Large language and vision models (LLVMs) face a critical challenge in balancing performance improvements with computational efficiency. As models increase in size, reaching up to 80 billion parameters, they deliver impressive results but require massive hardware resources for training and inference. This problem becomes even more pressing for real-time applications, such as augmented reality (AR), where deploying these large models on resource-constrained devices, such as mobile phones, is nearly impossible. Overcoming this challenge is essential to enable LLVMs to operate efficiently in various fields without the high computational costs traditionally associated with larger models.

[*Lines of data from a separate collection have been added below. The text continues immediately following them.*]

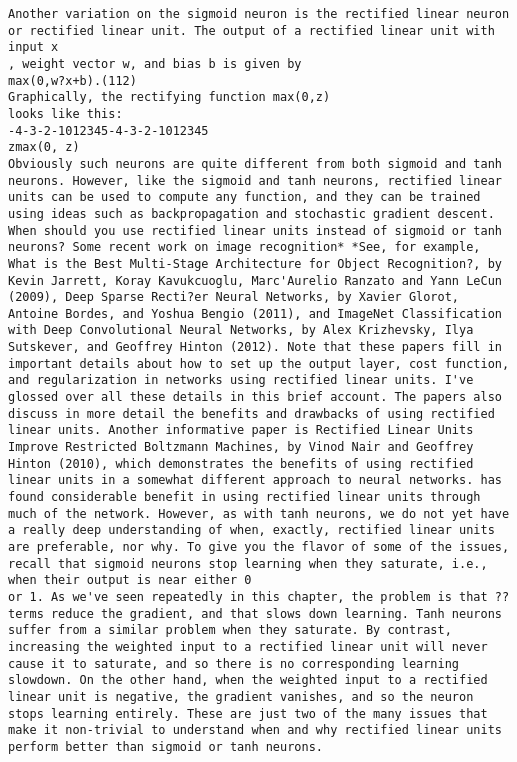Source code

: \begin{lstlisting}
Another variation on the sigmoid neuron is the rectified linear neuron or rectified linear unit. The output of a rectified linear unit with input x
, weight vector w, and bias b is given by 
max(0,w?x+b).(112)
Graphically, the rectifying function max(0,z)
looks like this:
-4-3-2-1012345-4-3-2-1012345
zmax(0, z)
Obviously such neurons are quite different from both sigmoid and tanh neurons. However, like the sigmoid and tanh neurons, rectified linear units can be used to compute any function, and they can be trained using ideas such as backpropagation and stochastic gradient descent.
When should you use rectified linear units instead of sigmoid or tanh neurons? Some recent work on image recognition* *See, for example, What is the Best Multi-Stage Architecture for Object Recognition?, by Kevin Jarrett, Koray Kavukcuoglu, Marc'Aurelio Ranzato and Yann LeCun (2009), Deep Sparse Recti?er Neural Networks, by Xavier Glorot, Antoine Bordes, and Yoshua Bengio (2011), and ImageNet Classification with Deep Convolutional Neural Networks, by Alex Krizhevsky, Ilya Sutskever, and Geoffrey Hinton (2012). Note that these papers fill in important details about how to set up the output layer, cost function, and regularization in networks using rectified linear units. I've glossed over all these details in this brief account. The papers also discuss in more detail the benefits and drawbacks of using rectified linear units. Another informative paper is Rectified Linear Units Improve Restricted Boltzmann Machines, by Vinod Nair and Geoffrey Hinton (2010), which demonstrates the benefits of using rectified linear units in a somewhat different approach to neural networks. has found considerable benefit in using rectified linear units through much of the network. However, as with tanh neurons, we do not yet have a really deep understanding of when, exactly, rectified linear units are preferable, nor why. To give you the flavor of some of the issues, recall that sigmoid neurons stop learning when they saturate, i.e., when their output is near either 0
or 1. As we've seen repeatedly in this chapter, the problem is that ??
terms reduce the gradient, and that slows down learning. Tanh neurons suffer from a similar problem when they saturate. By contrast, increasing the weighted input to a rectified linear unit will never cause it to saturate, and so there is no corresponding learning slowdown. On the other hand, when the weighted input to a rectified linear unit is negative, the gradient vanishes, and so the neuron stops learning entirely. These are just two of the many issues that make it non-trivial to understand when and why rectified linear units perform better than sigmoid or tanh neurons.

\end{lstlisting}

Existing methods to improve LLVM performance typically involve increasing model size, selecting larger datasets, and incorporating additional modules to improve vision language understanding. While these approaches improve accuracy, they impose significant computational burdens as they require high-end GPUs and a large amount of VRAM for training and inference. This makes them impractical for real-time applications and resource-constrained environments. Furthermore, integrating external vision modules adds complexity, further limiting their use in on-device applications.
KAIST researchers propose the Phantom LLVM family, which includes models ranging from 0.5B to 7B parameters. Phantom improves learning capabilities by temporarily increasing the latent hidden dimension during multi-head self-attention (MHSA), a feature referred to as the “phantom dimension.” This innovation allows the model to incorporate significantly more knowledge of the language of vision without a permanent increase in model size. Phantom Optimization (PO) is also introduced, which combines autoregressive supervised fine-tuning (SFT) with a direct preference optimization (DPO)-like approach to minimize errors and ambiguities in the results. This approach significantly improves computational efficiency while maintaining high performance.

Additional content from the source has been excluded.